Endpoint Protection

Hello,

I have a customer using Symantec Endpoint Protection (SEP) and recently I found multiple folder's shortcut created under particular folders. Suspecting this maybe be caused by virus etc, I removed the SEP and found WORM_OTORUN.SMJ on one computer after scanning with another Antivirus. (this worm also creates autorun.exe under few folders).
As I want to continue using SEP, I'm wondering how can I have the SEP virus definition updated with this virus definition?

NOTE : The details of this virus on the file attachment.

Any help would be appreciated.

Thank you.

Regards,

Fathur

Attachment(s)

log 09062011.xls   20 KB 1 version

If possible, try rescanning the drive from a clean machine.

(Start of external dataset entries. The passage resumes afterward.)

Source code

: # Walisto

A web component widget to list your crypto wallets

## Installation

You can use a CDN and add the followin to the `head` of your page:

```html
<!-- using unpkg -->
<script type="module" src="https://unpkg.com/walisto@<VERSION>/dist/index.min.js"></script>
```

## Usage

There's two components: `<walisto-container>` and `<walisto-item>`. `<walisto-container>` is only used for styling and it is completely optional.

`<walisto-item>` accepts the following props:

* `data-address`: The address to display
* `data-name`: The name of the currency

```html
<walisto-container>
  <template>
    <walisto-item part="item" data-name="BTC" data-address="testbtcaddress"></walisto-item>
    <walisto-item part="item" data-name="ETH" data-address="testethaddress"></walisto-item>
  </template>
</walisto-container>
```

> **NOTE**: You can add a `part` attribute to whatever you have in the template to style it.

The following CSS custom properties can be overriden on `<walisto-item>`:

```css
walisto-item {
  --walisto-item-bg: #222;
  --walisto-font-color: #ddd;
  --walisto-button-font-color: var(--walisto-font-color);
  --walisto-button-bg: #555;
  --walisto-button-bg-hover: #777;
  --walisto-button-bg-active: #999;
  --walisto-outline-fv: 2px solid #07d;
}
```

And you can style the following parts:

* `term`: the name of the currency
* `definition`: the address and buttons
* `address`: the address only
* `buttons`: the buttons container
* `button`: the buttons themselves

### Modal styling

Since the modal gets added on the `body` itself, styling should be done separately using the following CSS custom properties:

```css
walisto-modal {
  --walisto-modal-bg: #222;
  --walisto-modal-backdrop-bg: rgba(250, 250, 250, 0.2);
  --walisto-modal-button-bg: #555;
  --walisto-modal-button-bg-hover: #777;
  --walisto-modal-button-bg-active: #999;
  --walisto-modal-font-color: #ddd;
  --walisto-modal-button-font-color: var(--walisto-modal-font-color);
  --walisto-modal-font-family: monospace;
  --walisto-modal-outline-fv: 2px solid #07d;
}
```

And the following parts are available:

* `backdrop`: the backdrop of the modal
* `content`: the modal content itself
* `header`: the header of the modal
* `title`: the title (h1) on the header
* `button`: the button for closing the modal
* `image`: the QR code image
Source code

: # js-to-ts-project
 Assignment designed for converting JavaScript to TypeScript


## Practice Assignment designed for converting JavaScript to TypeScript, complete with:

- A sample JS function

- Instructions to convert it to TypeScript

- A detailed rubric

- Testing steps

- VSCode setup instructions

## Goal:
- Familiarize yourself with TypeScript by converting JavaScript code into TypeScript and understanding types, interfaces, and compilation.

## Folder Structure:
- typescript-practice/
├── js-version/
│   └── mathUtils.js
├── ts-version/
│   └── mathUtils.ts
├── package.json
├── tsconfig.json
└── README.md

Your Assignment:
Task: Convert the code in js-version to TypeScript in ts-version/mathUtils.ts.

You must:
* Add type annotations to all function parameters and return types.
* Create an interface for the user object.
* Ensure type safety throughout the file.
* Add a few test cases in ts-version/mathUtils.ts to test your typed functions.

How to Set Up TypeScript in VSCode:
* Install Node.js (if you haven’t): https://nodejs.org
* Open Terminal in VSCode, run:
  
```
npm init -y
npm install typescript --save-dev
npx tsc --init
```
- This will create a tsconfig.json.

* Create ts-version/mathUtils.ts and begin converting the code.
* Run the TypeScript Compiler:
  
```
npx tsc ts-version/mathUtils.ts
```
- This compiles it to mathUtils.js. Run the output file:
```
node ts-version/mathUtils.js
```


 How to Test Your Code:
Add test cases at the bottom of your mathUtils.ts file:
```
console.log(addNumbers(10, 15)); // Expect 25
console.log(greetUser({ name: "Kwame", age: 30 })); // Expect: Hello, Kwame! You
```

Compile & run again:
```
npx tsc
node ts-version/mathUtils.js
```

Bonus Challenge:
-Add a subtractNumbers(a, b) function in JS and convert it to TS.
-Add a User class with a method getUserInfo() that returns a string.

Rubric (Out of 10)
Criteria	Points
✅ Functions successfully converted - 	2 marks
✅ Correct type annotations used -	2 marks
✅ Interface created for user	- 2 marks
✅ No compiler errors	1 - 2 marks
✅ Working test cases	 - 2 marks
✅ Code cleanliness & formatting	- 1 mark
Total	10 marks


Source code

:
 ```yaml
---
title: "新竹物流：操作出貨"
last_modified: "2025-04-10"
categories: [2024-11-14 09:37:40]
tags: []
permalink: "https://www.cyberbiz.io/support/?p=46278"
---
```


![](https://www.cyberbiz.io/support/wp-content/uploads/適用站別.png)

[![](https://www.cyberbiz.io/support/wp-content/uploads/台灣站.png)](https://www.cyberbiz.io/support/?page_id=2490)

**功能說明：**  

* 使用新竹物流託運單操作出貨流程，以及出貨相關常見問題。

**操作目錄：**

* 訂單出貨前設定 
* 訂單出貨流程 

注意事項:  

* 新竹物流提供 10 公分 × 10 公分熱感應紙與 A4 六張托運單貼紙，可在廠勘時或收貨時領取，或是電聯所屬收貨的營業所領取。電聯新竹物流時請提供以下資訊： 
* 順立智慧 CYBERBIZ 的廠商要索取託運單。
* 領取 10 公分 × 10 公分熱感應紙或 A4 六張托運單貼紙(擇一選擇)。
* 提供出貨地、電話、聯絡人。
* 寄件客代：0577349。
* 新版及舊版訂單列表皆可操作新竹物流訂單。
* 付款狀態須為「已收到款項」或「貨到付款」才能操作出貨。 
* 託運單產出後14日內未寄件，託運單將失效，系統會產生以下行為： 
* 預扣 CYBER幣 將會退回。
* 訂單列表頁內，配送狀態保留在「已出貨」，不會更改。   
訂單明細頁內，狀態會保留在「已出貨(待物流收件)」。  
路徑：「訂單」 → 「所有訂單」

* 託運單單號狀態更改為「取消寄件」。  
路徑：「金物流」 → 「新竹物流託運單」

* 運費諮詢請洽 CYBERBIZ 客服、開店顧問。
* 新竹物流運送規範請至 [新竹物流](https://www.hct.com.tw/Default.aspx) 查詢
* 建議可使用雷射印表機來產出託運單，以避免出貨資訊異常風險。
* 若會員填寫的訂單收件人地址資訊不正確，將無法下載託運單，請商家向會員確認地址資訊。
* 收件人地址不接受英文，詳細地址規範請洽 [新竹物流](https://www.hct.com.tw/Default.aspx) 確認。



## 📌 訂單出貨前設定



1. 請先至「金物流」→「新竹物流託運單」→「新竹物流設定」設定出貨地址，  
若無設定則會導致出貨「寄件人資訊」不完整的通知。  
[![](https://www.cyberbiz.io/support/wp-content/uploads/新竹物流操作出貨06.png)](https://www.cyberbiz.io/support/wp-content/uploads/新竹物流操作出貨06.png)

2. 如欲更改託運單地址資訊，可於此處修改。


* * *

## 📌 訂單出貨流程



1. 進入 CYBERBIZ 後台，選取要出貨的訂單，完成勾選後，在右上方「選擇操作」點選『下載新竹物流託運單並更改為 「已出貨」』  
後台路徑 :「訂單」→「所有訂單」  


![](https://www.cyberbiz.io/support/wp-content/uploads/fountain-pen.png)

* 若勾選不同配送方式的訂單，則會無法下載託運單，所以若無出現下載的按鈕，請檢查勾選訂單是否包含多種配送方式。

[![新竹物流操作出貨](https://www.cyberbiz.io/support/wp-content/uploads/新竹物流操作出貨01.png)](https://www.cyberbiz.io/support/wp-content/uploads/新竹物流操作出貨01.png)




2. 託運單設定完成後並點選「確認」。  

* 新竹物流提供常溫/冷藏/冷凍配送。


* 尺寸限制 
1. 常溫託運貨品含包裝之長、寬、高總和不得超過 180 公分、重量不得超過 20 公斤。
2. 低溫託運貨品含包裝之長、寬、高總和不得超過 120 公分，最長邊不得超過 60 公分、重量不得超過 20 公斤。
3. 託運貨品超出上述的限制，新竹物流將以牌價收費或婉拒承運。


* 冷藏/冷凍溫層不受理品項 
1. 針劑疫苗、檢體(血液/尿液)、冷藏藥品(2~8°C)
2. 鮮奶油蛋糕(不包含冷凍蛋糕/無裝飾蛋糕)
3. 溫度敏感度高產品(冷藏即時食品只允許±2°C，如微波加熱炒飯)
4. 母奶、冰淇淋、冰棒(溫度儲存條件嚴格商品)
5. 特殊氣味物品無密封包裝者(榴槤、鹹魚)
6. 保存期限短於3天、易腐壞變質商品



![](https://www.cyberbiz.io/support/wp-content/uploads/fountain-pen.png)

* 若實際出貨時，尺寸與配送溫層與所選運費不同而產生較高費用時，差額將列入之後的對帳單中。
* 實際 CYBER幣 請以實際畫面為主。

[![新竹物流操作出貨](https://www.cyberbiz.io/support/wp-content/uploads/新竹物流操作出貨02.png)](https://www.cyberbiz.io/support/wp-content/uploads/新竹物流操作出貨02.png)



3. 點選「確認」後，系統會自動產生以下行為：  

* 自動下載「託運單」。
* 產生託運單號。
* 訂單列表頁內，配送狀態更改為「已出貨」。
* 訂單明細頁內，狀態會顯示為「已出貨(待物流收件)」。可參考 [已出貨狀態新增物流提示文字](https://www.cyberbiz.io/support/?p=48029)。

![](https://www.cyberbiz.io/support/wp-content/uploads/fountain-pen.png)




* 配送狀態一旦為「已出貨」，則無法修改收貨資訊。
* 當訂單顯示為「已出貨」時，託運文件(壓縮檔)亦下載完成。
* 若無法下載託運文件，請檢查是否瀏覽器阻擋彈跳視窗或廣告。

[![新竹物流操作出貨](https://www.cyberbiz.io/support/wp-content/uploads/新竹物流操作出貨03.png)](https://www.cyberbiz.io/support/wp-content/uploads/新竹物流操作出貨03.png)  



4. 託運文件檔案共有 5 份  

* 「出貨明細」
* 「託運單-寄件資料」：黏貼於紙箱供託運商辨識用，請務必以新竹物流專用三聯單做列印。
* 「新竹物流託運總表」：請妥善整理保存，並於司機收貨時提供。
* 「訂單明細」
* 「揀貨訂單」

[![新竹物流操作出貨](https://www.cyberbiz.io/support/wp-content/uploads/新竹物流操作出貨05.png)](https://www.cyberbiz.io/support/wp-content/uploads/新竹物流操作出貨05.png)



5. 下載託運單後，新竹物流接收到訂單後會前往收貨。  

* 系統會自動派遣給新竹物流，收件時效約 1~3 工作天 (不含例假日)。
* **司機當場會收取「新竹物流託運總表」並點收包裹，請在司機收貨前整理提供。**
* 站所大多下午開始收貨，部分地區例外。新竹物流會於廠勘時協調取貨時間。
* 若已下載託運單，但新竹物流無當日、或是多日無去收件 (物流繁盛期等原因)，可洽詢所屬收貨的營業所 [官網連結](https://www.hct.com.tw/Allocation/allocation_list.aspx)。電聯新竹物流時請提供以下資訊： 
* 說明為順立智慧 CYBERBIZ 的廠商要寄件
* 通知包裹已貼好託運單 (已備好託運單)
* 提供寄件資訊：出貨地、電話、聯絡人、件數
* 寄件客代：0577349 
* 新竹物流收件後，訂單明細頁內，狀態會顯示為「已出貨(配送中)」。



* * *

There are multiple threats that use this exe file: http://www.threatexpert.com/files/autorun.exe.html

If it is not one of those, you may want to submit a test file to Symantec.

Hi Fathur,

Please do submit a sample for Symantec to analyze- Security Response can then examine it and create protection against it. 

Thanks and best regards,

Mick

Whenever you have a virus, removing SEP from the machine is really the last thing you want to do.  If running a full system scan in safe mode with the latest definitions does not yield any detections, then the next best thing you should do is open a case and submit the files for review.